-- WORK ITEM --
Reproduce exactly the lines of the material beneath, from the line that contains "105. Twu KY, Noah" to the line that contains "106. Fortes P, Beloso", both included, and no other lines.

-- RECORDS PROVIDED --
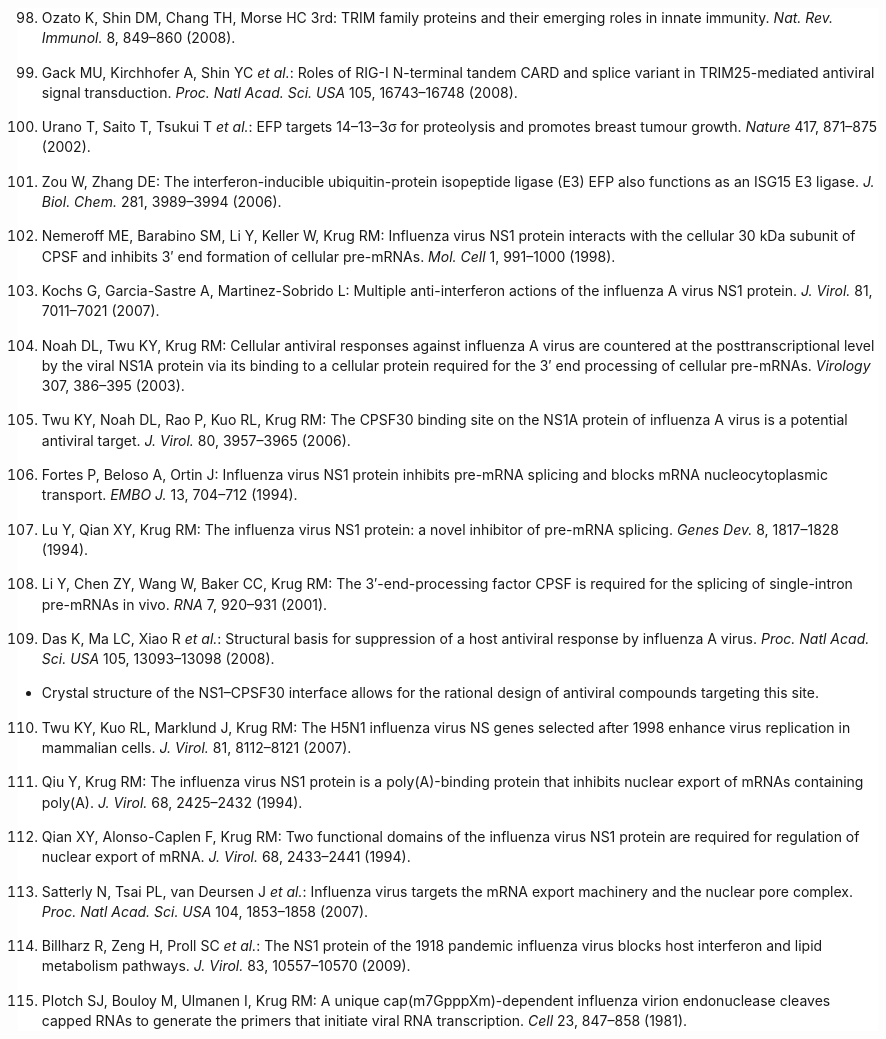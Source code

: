 98. Ozato K, Shin DM, Chang TH, Morse HC 3rd: TRIM family proteins and their emerging roles in innate immunity. *Nat. Rev. Immunol.* 8, 849–860 (2008).

99. Gack MU, Kirchhofer A, Shin YC *et al.*: Roles of RIG-I N-terminal tandem CARD and splice variant in TRIM25-mediated antiviral signal transduction. *Proc. Natl Acad. Sci. USA* 105, 16743–16748 (2008).

100. Urano T, Saito T, Tsukui T *et al.*: EFP targets 14–13–3σ for proteolysis and promotes breast tumour growth. *Nature* 417, 871–875 (2002).

101. Zou W, Zhang DE: The interferon-inducible ubiquitin-protein isopeptide ligase (E3) EFP also functions as an ISG15 E3 ligase. *J. Biol. Chem.* 281, 3989–3994 (2006).

102. Nemeroff ME, Barabino SM, Li Y, Keller W, Krug RM: Influenza virus NS1 protein interacts with the cellular 30 kDa subunit of CPSF and inhibits 3′ end formation of cellular pre-mRNAs. *Mol. Cell* 1, 991–1000 (1998).

103. Kochs G, Garcia-Sastre A, Martinez-Sobrido L: Multiple anti-interferon actions of the influenza A virus NS1 protein. *J. Virol.* 81, 7011–7021 (2007).

104. Noah DL, Twu KY, Krug RM: Cellular antiviral responses against influenza A virus are countered at the posttranscriptional level by the viral NS1A protein via its binding to a cellular protein required for the 3′ end processing of cellular pre-mRNAs. *Virology* 307, 386–395 (2003).

105. Twu KY, Noah DL, Rao P, Kuo RL, Krug RM: The CPSF30 binding site on the NS1A protein of influenza A virus is a potential antiviral target. *J. Virol.* 80, 3957–3965 (2006).

106. Fortes P, Beloso A, Ortin J: Influenza virus NS1 protein inhibits pre-mRNA splicing and blocks mRNA nucleocytoplasmic transport. *EMBO J.* 13, 704–712 (1994).

107. Lu Y, Qian XY, Krug RM: The influenza virus NS1 protein: a novel inhibitor of pre-mRNA splicing. *Genes Dev.* 8, 1817–1828 (1994).

108. Li Y, Chen ZY, Wang W, Baker CC, Krug RM: The 3′-end-processing factor CPSF is required for the splicing of single-intron pre-mRNAs in vivo. *RNA* 7, 920–931 (2001).

109. Das K, Ma LC, Xiao R *et al.*: Structural basis for suppression of a host antiviral response by influenza A virus. *Proc. Natl Acad. Sci. USA* 105, 13093–13098 (2008).
   - Crystal structure of the NS1–CPSF30 interface allows for the rational design of antiviral compounds targeting this site.

110. Twu KY, Kuo RL, Marklund J, Krug RM: The H5N1 influenza virus NS genes selected after 1998 enhance virus replication in mammalian cells. *J. Virol.* 81, 8112–8121 (2007).

111. Qiu Y, Krug RM: The influenza virus NS1 protein is a poly(A)-binding protein that inhibits nuclear export of mRNAs containing poly(A). *J. Virol.* 68, 2425–2432 (1994).

112. Qian XY, Alonso-Caplen F, Krug RM: Two functional domains of the influenza virus NS1 protein are required for regulation of nuclear export of mRNA. *J. Virol.* 68, 2433–2441 (1994).

113. Satterly N, Tsai PL, van Deursen J *et al.*: Influenza virus targets the mRNA export machinery and the nuclear pore complex. *Proc. Natl Acad. Sci. USA* 104, 1853–1858 (2007).

114. Billharz R, Zeng H, Proll SC *et al.*: The NS1 protein of the 1918 pandemic influenza virus blocks host interferon and lipid metabolism pathways. *J. Virol.* 83, 10557–10570 (2009).

115. Plotch SJ, Bouloy M, Ulmanen I, Krug RM: A unique cap(m7GpppXm)-dependent influenza virion endonuclease cleaves capped RNAs to generate the primers that initiate viral RNA transcription. *Cell* 23, 847–858 (1981).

-- FINISHED TASK --
105. Twu KY, Noah DL, Rao P, Kuo RL, Krug RM: The CPSF30 binding site on the NS1A protein of influenza A virus is a potential antiviral target. *J. Virol.* 80, 3957–3965 (2006).

106. Fortes P, Beloso A, Ortin J: Influenza virus NS1 protein inhibits pre-mRNA splicing and blocks mRNA nucleocytoplasmic transport. *EMBO J.* 13, 704–712 (1994).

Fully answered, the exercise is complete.